Go through the data below and return each line where the string "latexmk" appears.

SUPPLIED DATA
....................

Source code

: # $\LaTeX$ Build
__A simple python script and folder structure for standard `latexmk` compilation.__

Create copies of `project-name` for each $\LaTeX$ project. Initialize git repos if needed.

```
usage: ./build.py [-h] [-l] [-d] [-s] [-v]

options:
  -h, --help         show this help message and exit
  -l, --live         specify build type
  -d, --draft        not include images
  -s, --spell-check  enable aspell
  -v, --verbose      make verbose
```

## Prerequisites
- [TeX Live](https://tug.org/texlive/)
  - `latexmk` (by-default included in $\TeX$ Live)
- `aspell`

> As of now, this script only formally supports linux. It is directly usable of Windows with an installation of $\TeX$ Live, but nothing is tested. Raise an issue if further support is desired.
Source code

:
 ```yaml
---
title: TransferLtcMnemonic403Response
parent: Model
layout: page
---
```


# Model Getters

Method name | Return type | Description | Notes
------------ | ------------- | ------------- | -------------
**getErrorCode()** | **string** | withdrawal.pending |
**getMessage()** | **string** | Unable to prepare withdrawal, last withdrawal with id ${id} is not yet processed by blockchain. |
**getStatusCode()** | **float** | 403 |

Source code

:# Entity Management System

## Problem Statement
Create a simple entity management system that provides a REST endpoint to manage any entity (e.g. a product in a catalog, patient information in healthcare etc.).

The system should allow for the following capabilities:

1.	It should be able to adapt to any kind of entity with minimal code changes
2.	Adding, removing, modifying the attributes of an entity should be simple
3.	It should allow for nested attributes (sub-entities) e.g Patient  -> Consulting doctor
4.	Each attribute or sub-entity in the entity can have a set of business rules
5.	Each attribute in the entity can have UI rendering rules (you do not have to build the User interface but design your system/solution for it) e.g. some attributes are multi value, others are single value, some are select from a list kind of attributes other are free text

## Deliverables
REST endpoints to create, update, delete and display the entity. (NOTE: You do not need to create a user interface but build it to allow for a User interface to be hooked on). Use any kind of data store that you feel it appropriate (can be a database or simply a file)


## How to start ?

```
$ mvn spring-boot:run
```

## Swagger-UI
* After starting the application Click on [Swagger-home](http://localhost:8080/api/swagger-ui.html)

....................

ANSWER TO THE EXERCISE
__A simple python script and folder structure for standard `latexmk` compilation.__
  - `latexmk` (by-default included in $\TeX$ Live)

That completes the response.